## Data records

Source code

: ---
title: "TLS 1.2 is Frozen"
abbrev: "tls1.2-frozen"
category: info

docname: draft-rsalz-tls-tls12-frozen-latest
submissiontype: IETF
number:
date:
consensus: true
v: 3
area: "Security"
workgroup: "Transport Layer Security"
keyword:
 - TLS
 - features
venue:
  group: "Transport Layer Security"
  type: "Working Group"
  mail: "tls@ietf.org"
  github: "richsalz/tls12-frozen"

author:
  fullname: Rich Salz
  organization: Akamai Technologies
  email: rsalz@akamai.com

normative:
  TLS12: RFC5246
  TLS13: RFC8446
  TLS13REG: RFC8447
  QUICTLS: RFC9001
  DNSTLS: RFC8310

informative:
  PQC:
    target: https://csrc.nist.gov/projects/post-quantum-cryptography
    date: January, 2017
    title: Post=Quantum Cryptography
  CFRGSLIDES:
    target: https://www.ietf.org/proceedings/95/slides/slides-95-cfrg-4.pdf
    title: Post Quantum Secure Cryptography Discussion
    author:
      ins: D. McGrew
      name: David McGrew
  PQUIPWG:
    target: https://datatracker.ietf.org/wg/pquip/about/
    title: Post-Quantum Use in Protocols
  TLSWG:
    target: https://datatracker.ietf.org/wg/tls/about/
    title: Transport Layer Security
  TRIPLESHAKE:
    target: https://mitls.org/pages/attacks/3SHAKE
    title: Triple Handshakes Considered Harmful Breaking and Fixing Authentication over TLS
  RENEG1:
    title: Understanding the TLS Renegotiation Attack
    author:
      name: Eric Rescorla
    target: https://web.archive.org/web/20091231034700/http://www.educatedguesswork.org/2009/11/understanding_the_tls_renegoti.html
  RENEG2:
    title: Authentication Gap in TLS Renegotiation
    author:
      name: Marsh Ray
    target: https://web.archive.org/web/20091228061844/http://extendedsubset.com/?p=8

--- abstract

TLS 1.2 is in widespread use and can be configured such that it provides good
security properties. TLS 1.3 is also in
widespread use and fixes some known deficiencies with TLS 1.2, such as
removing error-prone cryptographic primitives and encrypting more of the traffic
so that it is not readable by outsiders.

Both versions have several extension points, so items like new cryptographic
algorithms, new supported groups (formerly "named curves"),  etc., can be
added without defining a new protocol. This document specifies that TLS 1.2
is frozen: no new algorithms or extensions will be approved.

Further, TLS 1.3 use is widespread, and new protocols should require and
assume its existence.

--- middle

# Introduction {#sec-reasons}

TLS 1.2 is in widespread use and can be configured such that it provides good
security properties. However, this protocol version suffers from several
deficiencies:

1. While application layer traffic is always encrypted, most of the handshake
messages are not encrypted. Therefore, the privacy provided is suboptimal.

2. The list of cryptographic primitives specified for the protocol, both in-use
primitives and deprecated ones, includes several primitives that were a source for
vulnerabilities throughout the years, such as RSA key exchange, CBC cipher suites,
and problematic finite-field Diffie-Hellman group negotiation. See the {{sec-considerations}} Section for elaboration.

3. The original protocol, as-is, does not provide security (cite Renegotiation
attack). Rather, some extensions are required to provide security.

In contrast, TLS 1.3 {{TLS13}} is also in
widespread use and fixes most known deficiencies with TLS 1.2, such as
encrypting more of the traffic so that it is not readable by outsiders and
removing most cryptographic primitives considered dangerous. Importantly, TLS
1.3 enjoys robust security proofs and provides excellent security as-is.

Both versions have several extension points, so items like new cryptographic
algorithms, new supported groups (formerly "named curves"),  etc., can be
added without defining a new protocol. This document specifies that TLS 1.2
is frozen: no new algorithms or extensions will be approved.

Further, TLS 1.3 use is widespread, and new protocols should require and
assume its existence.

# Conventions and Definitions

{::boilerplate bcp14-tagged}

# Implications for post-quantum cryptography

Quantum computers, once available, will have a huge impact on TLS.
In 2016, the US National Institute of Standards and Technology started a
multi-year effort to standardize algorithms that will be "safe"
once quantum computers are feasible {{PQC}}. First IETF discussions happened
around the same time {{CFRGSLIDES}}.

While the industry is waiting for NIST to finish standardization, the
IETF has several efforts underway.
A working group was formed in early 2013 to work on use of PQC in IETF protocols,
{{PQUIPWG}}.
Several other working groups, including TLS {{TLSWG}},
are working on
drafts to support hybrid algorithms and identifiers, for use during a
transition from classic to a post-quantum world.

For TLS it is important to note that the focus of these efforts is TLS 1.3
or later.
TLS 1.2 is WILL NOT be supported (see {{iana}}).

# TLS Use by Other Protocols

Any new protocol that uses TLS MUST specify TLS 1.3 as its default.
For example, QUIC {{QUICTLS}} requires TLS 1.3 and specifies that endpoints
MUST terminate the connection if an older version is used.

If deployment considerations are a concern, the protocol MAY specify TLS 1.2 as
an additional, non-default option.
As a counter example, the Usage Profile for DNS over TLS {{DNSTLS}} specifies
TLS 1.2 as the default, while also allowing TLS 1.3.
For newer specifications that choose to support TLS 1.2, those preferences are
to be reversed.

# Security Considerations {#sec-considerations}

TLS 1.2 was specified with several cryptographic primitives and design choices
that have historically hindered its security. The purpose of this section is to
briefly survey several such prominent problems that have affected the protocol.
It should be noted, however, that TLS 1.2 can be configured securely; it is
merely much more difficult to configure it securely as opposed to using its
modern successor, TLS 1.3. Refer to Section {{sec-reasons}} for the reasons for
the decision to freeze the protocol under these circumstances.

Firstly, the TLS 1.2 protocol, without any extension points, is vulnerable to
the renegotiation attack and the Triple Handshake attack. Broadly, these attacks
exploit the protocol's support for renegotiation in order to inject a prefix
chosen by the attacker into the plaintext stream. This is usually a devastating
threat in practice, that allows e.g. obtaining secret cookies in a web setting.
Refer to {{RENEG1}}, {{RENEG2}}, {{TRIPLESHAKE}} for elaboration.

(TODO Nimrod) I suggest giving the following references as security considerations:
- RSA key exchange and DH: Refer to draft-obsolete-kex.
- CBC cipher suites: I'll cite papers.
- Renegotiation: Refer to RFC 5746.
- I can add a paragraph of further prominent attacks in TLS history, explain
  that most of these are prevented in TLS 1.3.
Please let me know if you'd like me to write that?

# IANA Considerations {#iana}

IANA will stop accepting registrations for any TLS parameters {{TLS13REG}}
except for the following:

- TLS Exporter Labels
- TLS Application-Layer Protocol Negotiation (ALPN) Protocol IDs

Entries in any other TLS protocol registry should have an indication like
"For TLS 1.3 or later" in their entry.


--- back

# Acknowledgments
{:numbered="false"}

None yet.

## Aim of the task
In the records above, find each line that mentions the word "efforts", and copy it.

## Result below
IETF has several efforts underway.
For TLS it is important to note that the focus of these efforts is TLS 1.3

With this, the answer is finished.